- About this exercise -
Find the line that contains "- [Requests Configuration per". Repeat that line and all lines following it, exactly, through the end of the listing below.

- Task material -
%%

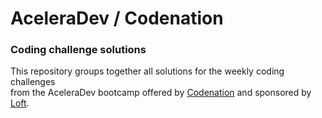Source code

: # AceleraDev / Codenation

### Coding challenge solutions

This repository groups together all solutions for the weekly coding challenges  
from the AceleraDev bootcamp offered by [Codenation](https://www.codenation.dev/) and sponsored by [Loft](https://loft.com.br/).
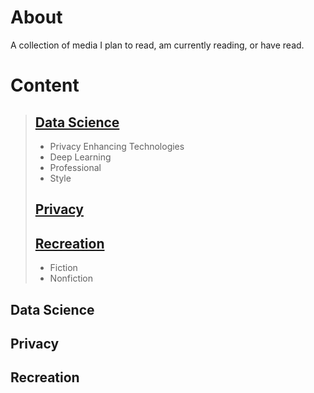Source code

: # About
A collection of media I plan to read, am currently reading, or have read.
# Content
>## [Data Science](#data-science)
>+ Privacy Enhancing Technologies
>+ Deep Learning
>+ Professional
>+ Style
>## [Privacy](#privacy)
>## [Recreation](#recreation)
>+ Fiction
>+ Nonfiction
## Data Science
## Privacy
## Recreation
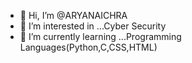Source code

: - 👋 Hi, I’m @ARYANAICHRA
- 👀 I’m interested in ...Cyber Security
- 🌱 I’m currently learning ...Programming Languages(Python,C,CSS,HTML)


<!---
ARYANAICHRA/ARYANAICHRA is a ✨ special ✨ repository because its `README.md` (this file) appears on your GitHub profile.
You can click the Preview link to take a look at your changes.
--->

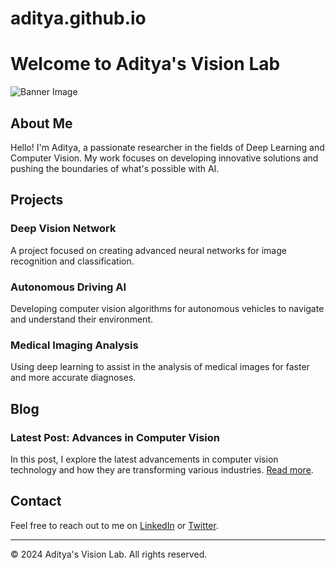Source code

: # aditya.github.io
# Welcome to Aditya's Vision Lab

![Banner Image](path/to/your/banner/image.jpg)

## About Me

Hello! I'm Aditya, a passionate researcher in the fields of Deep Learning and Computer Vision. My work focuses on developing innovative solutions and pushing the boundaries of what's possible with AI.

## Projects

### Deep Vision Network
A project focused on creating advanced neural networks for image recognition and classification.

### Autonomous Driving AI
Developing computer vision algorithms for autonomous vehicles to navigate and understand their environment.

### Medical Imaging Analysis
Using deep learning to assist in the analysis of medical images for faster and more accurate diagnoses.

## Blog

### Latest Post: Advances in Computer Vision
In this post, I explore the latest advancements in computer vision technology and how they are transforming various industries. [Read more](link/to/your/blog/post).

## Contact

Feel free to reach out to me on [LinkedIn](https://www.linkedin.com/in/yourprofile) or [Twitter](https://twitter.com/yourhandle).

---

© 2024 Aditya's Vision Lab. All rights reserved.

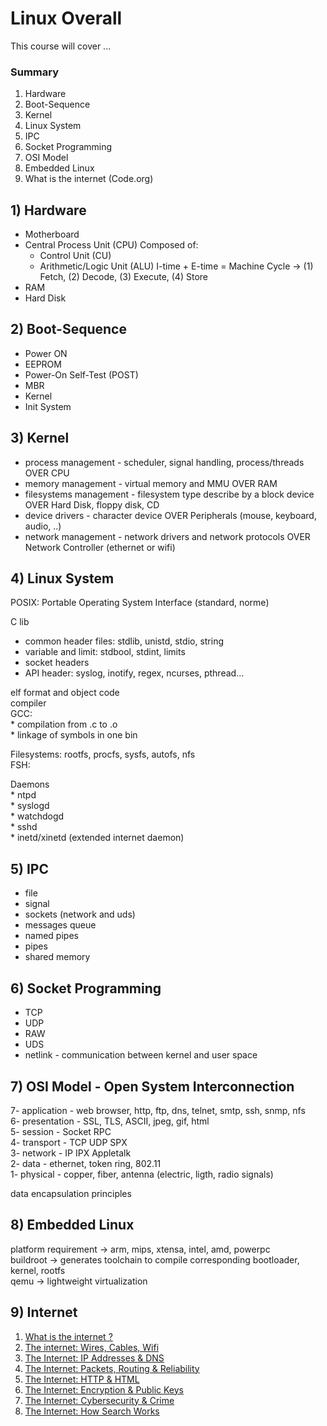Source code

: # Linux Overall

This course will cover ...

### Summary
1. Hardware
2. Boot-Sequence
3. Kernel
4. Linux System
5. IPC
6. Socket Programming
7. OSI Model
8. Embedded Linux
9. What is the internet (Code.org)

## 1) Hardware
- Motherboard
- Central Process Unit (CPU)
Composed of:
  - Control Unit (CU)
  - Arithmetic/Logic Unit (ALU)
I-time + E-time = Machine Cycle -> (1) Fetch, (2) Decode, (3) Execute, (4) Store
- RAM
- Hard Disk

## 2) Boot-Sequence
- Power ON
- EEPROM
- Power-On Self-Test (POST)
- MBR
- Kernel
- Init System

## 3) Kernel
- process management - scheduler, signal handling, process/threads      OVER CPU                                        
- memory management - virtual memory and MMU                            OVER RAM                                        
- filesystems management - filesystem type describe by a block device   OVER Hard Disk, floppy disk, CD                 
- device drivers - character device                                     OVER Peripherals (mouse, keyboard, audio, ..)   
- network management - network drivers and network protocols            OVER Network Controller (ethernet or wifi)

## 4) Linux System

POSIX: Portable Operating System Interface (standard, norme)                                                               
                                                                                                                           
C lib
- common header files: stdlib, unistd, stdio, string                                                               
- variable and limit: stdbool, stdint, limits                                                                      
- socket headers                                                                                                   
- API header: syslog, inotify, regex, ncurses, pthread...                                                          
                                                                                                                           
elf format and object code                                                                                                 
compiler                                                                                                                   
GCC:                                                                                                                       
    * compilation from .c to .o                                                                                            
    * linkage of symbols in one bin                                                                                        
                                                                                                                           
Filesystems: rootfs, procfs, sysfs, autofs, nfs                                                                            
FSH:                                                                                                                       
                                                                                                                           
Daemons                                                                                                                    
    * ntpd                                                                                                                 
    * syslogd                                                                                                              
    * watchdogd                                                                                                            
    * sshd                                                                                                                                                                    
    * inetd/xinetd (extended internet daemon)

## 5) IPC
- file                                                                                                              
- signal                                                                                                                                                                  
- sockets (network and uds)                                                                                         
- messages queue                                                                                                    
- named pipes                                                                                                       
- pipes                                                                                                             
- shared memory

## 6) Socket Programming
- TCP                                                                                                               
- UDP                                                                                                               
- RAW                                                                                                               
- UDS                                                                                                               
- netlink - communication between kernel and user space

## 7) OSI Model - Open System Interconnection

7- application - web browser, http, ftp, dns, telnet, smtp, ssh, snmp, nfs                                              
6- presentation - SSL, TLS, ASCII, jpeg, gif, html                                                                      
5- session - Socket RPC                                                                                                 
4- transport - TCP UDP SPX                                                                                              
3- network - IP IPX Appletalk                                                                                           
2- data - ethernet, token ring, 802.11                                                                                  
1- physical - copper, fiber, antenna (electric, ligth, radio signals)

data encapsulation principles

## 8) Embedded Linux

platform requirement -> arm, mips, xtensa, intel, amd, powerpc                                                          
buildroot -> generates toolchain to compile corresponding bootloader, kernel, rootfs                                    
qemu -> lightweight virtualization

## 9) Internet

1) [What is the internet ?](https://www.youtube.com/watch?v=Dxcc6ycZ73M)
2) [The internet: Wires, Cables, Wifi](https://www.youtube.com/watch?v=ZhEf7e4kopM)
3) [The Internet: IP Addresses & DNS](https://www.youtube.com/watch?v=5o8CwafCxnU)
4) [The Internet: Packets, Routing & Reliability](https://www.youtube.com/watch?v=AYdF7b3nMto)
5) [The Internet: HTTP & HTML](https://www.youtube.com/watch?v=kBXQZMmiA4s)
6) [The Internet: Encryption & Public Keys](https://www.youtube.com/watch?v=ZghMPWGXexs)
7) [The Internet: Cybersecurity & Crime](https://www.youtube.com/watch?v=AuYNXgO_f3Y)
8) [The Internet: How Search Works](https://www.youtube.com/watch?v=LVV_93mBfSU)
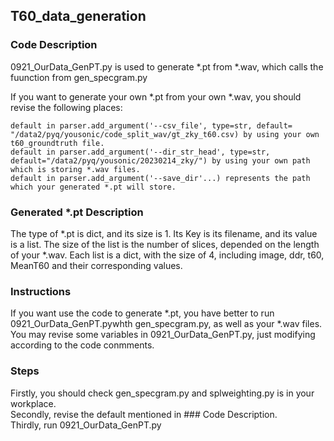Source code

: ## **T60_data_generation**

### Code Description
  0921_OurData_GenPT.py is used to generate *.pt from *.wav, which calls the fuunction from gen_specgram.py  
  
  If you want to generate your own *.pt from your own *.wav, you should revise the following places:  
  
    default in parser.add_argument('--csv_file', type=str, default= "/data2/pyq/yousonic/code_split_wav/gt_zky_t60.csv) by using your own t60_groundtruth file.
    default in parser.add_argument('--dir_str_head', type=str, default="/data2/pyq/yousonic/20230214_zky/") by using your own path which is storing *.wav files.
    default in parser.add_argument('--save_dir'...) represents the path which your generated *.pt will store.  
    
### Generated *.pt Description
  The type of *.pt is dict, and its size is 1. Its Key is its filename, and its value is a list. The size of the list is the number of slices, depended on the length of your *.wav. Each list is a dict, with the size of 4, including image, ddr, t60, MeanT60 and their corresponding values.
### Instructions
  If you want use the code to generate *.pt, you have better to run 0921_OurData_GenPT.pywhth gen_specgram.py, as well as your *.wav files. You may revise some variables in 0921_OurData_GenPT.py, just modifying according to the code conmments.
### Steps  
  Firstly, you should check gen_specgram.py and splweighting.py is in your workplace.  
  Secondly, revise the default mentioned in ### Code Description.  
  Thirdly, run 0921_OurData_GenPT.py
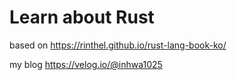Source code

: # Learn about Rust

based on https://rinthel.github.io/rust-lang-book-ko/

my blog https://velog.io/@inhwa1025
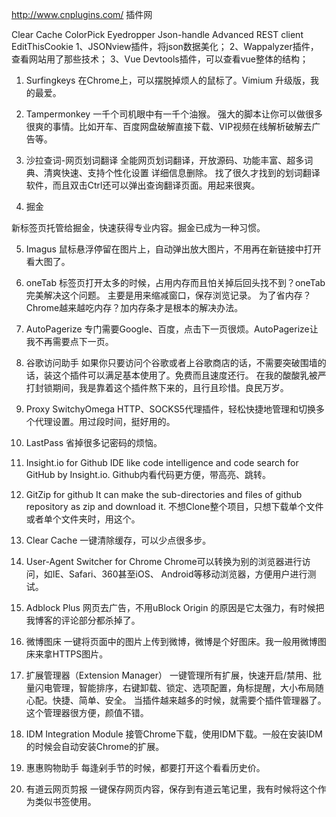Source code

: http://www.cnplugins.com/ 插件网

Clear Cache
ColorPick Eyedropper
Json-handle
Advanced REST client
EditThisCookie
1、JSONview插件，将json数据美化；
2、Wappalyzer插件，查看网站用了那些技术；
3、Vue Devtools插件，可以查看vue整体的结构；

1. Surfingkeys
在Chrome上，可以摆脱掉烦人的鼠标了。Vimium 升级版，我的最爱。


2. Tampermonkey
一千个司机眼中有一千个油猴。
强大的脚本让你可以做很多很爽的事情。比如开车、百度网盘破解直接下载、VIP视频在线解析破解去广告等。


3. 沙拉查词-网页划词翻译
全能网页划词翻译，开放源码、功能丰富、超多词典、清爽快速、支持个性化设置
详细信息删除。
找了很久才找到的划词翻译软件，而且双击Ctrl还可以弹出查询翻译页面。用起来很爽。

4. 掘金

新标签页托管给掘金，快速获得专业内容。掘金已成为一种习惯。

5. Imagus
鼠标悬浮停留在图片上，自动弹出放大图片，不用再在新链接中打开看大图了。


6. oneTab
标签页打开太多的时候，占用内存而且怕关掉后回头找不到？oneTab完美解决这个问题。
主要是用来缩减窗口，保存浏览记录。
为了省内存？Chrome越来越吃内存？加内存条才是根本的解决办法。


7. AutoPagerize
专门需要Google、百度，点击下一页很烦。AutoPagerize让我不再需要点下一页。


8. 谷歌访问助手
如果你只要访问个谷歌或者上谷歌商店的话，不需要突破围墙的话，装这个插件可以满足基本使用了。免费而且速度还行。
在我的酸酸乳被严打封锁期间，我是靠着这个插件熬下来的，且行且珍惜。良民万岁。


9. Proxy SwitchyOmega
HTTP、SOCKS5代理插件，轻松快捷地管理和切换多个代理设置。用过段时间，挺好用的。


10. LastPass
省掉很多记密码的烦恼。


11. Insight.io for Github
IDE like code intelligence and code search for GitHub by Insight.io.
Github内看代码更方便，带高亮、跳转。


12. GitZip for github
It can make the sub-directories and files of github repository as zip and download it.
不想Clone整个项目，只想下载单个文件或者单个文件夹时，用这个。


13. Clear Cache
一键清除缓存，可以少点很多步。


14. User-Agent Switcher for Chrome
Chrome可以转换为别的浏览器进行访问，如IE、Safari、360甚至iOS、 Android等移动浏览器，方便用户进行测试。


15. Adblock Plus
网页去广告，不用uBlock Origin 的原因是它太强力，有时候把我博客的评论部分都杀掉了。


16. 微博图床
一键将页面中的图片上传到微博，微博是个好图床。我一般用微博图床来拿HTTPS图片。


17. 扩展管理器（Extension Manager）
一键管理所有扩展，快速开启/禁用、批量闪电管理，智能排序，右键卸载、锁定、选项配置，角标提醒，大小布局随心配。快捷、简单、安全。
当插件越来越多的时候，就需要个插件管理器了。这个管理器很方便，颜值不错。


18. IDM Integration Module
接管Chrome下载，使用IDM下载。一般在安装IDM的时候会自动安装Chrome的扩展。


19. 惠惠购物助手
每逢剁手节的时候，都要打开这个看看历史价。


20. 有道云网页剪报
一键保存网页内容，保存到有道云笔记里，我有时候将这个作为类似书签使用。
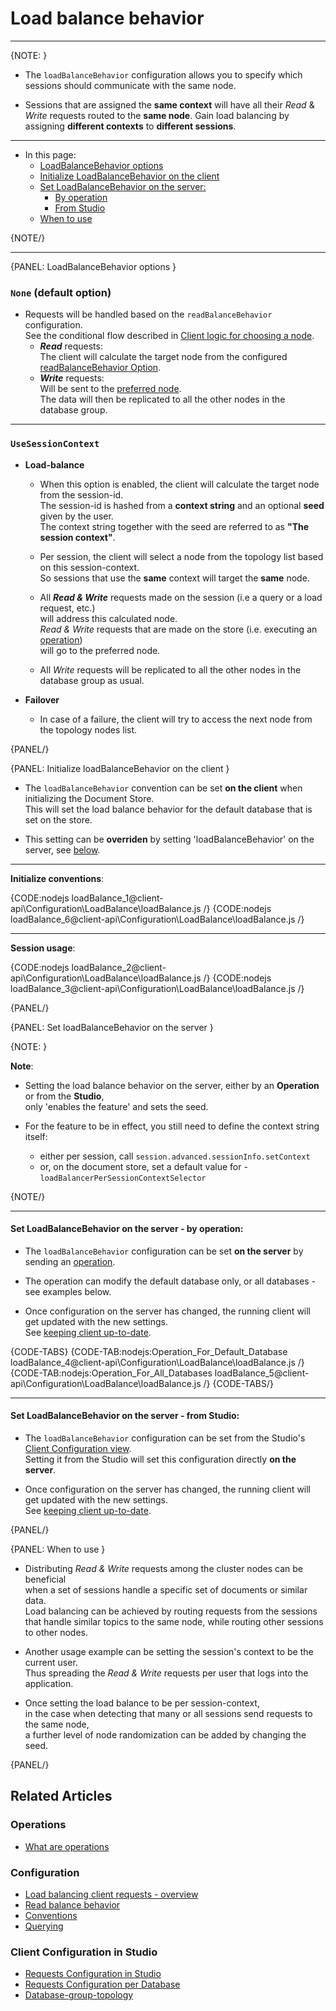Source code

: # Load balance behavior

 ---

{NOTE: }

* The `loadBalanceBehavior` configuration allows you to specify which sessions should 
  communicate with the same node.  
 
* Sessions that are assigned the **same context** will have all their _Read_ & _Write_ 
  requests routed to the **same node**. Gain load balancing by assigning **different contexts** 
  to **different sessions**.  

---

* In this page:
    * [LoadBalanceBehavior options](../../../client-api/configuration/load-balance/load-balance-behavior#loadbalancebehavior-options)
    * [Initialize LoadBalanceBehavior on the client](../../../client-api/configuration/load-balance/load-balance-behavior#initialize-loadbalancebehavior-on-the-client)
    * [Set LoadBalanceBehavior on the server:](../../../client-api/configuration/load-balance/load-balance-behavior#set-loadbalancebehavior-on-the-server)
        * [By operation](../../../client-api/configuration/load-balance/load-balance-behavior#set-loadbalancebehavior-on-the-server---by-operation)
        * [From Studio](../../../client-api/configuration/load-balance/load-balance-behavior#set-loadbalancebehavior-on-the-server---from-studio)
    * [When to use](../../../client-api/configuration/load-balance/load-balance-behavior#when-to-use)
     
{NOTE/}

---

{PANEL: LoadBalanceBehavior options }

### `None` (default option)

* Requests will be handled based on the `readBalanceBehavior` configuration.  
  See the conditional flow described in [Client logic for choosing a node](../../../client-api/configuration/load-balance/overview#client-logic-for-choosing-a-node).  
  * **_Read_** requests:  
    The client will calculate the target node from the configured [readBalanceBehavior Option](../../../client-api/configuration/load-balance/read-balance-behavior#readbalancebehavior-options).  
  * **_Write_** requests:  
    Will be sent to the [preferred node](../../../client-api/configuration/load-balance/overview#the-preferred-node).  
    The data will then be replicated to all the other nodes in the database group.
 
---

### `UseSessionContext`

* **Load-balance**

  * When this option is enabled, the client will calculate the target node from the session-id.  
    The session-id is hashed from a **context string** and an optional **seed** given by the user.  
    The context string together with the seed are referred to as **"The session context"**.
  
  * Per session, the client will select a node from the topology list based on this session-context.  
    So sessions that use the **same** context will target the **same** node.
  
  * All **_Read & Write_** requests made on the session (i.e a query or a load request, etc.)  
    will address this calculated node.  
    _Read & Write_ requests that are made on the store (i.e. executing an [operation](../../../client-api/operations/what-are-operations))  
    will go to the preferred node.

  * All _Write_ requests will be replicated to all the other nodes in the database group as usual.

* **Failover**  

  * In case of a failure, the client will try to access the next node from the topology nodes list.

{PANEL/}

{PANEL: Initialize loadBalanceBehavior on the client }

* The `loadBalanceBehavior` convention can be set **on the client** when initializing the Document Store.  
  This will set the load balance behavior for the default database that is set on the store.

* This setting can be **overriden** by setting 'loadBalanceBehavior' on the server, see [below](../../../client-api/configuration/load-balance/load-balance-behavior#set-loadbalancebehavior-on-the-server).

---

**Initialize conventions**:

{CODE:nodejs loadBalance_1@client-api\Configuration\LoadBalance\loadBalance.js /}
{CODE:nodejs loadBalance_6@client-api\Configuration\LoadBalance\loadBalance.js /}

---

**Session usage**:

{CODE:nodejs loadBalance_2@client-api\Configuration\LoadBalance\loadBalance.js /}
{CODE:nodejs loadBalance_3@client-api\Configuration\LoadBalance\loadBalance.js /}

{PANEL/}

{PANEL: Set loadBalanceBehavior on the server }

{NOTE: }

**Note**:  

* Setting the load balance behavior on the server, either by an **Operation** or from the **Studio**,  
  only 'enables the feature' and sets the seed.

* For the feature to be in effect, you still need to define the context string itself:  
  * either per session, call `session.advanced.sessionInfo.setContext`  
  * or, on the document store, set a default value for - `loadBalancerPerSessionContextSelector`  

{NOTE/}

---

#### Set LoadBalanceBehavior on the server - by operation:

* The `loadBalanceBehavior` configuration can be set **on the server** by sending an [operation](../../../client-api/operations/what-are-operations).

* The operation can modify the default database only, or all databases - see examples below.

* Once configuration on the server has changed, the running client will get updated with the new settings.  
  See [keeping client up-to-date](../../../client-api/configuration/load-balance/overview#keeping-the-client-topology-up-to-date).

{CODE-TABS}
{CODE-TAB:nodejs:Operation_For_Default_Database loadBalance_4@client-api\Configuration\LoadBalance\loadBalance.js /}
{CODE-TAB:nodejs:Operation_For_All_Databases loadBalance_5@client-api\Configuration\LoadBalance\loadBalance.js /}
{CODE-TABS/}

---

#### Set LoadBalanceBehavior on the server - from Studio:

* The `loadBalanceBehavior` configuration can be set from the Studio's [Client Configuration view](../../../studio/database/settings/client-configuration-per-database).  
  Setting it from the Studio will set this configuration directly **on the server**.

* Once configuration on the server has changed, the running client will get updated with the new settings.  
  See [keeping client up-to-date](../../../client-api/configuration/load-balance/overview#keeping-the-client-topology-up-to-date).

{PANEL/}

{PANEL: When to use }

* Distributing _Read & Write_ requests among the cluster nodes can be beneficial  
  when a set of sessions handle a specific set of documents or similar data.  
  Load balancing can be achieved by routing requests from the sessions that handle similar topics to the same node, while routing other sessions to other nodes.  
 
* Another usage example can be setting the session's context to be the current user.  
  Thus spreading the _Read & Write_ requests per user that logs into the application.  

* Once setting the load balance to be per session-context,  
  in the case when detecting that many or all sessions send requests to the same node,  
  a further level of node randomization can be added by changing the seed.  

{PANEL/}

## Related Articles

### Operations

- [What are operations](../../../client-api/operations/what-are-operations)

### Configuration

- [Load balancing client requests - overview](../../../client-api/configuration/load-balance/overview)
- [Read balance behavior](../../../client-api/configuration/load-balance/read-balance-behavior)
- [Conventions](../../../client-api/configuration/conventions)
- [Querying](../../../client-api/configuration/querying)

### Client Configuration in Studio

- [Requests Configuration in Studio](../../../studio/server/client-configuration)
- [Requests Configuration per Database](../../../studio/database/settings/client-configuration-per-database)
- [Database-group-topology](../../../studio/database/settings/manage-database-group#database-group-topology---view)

%%

- Answer below -
- [Requests Configuration per Database](../../../studio/database/settings/client-configuration-per-database)
- [Database-group-topology](../../../studio/database/settings/manage-database-group#database-group-topology---view)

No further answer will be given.